During a discussion of troubleshooting query timeouts in Azure SQL Database recently, I thought – hey, I wonder if you can find queries that timed out in Query Store?
Turns out, you can.
Query timeout essentials
Here are some basics regarding query timeouts for SQL Server, Azure SQL Database, and Azure SQL Managed Instance:
- Execution timeouts are NOT set or enforced by the database engine. It is happy to wait for your query to run or for your transaction to be open for hours, days, or years, until you commit, cancel, or get disconnected.
- Timeouts are set by the calling application. If you don’t explicitly set a timeout on your connection string, there is generally a default timeout that is used. Often, this is 30 seconds for query execution timeouts.
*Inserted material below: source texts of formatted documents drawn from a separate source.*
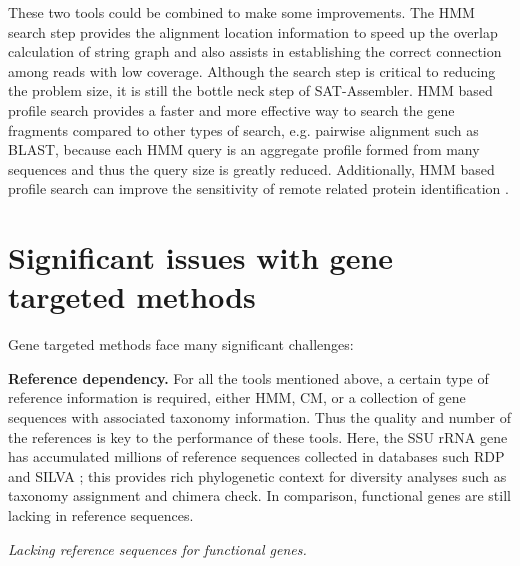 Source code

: \documentclass[]{msu-thesis}
\begin{document}
These two tools could be combined to make some improvements.
The HMM search step
provides the alignment location information to speed up the
overlap calculation of string graph and also assists in establishing the
correct connection among reads with low coverage.
Although the search step is critical to reducing
the problem size, it is still the bottle neck step of
SAT-Assembler. HMM based profile search provides a faster and more
effective way to search the gene fragments compared to other types
of search, e.g. pairwise alignment such as BLAST, because each HMM query
is an aggregate profile formed from many sequences and thus the query size
is greatly reduced. Additionally, HMM based profile search can improve
the sensitivity of remote related protein identification
\cite{eddy_new_2009}.

\section{Significant issues with gene targeted methods}

Gene targeted methods face many significant challenges:

\textbf{Reference dependency.} For all the tools mentioned above, a certain
type of reference information is required, either HMM, CM, or a
collection of gene sequences with associated taxonomy
information. Thus the quality and number of the references is key to
the performance of these tools. Here, the SSU rRNA gene has
accumulated millions of reference sequences collected in 
databases such RDP and SILVA
\cite{cole_ribosomal_2014,quast_silva_2013}; this provides rich
phylogenetic context for diversity analyses such as taxonomy
assignment and chimera check.  In comparison, functional
genes are still lacking in reference sequences.

\textit{Lacking reference sequences for functional genes. }
\end{document}
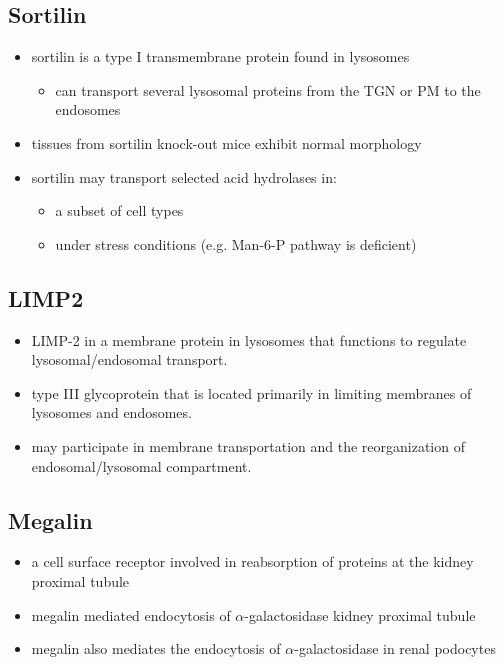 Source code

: \documentclass{scrartcl}
\begin{document}
\subsection{Sortilin}
\label{sec:org1166cb5}
\begin{itemize}
\item sortilin is a type I transmembrane protein found in lysosomes
\begin{itemize}
\item can transport several lysosomal proteins from the TGN or PM to the endosomes
\end{itemize}
\item tissues from sortilin knock-out mice exhibit normal morphology
\item sortilin may transport selected acid hydrolases in:
\begin{itemize}
\item a subset of cell types
\item under stress conditions (e.g. Man-6-P pathway is deficient)
\end{itemize}
\end{itemize}

\subsection{LIMP2}
\label{sec:orgb6e2d97}
\begin{itemize}
\item LIMP-2 in a membrane protein in lysosomes that functions to regulate lysosomal/endosomal transport.
\item type III glycoprotein that is located primarily in limiting membranes of lysosomes and endosomes.
\item may participate in membrane transportation and the reorganization of endosomal/lysosomal compartment.
\end{itemize}

\subsection{Megalin}
\label{sec:org3910dff}
\begin{itemize}
\item a cell surface receptor involved in reabsorption of proteins at the kidney proximal tubule
\item megalin mediated endocytosis of \(\alpha\)-galactosidase kidney proximal tubule
\item megalin also mediates the endocytosis of \(\alpha\)-galactosidase in renal podocytes
\end{itemize}
\end{document}
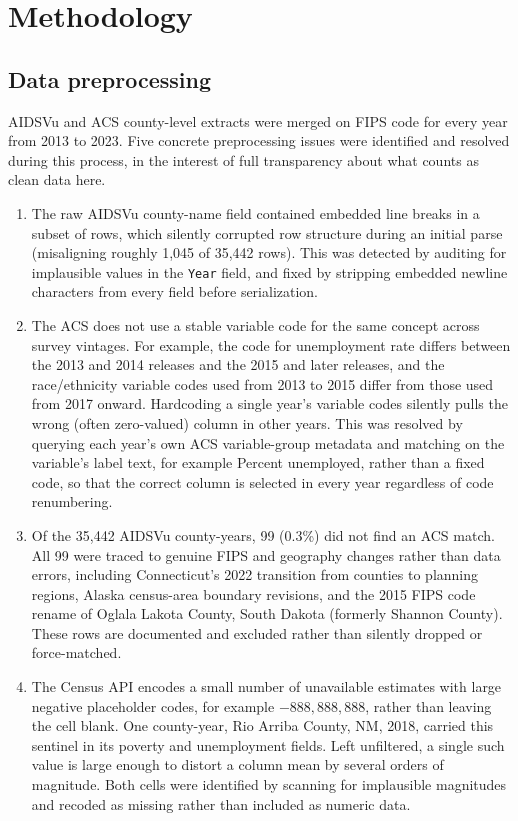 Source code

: \documentclass[11pt,letterpaper]{article}
\begin{document}
\section{Methodology}

\subsection{Data preprocessing}
AIDSVu and ACS county-level extracts were merged on FIPS code for every year from 2013 to 2023. Five concrete preprocessing issues were identified and resolved during this process, in the interest of full transparency about what counts as clean data here.

\begin{enumerate}[leftmargin=1.4em]
\item The raw AIDSVu county-name field contained embedded line breaks in a subset of rows, which silently corrupted row structure during an initial parse (misaligning roughly 1,045 of 35,442 rows). This was detected by auditing for implausible values in the \texttt{Year} field, and fixed by stripping embedded newline characters from every field before serialization.
\item The ACS does not use a stable variable code for the same concept across survey vintages. For example, the code for unemployment rate differs between the 2013 and 2014 releases and the 2015 and later releases, and the race/ethnicity variable codes used from 2013 to 2015 differ from those used from 2017 onward. Hardcoding a single year's variable codes silently pulls the wrong (often zero-valued) column in other years. This was resolved by querying each year's own ACS variable-group metadata and matching on the variable's label text, for example Percent unemployed, rather than a fixed code, so that the correct column is selected in every year regardless of code renumbering.
\item Of the 35,442 AIDSVu county-years, 99 (0.3\%) did not find an ACS match. All 99 were traced to genuine FIPS and geography changes rather than data errors, including Connecticut's 2022 transition from counties to planning regions, Alaska census-area boundary revisions, and the 2015 FIPS code rename of Oglala Lakota County, South Dakota (formerly Shannon County). These rows are documented and excluded rather than silently dropped or force-matched.
\item The Census API encodes a small number of unavailable estimates with large negative placeholder codes, for example $-888{,}888{,}888$, rather than leaving the cell blank. One county-year, Rio Arriba County, NM, 2018, carried this sentinel in its poverty and unemployment fields. Left unfiltered, a single such value is large enough to distort a column mean by several orders of magnitude. Both cells were identified by scanning for implausible magnitudes and recoded as missing rather than included as numeric data.

\end{enumerate}
\end{document}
- Connection timeouts are different than execution timeouts. If you see a connection timeout, often this is a firewall or network issue preventing you from connecting to the database – or perhaps it’s even offline. Execution timeouts are when the calling application doesn’t want to wait any more for a query to complete.
The traditional way of finding query timeouts
If you start seeing query execution timeouts from an application, you don’t always get information about exactly what query had the problem in the error. The first steps are often to identify that query.
The “classic” way to do this is to run a trace against your database, using either classic SQL Trace (perhaps with Profiler), or an Extended Events trace. You trace to find an
Attention event, which is also known as Error 3617.
This isn’t a bad way to go about things, but it’s time consuming and inconvenient: you generally only start tracing after you get a timeout error, and then you need to wait for the issue to happen again.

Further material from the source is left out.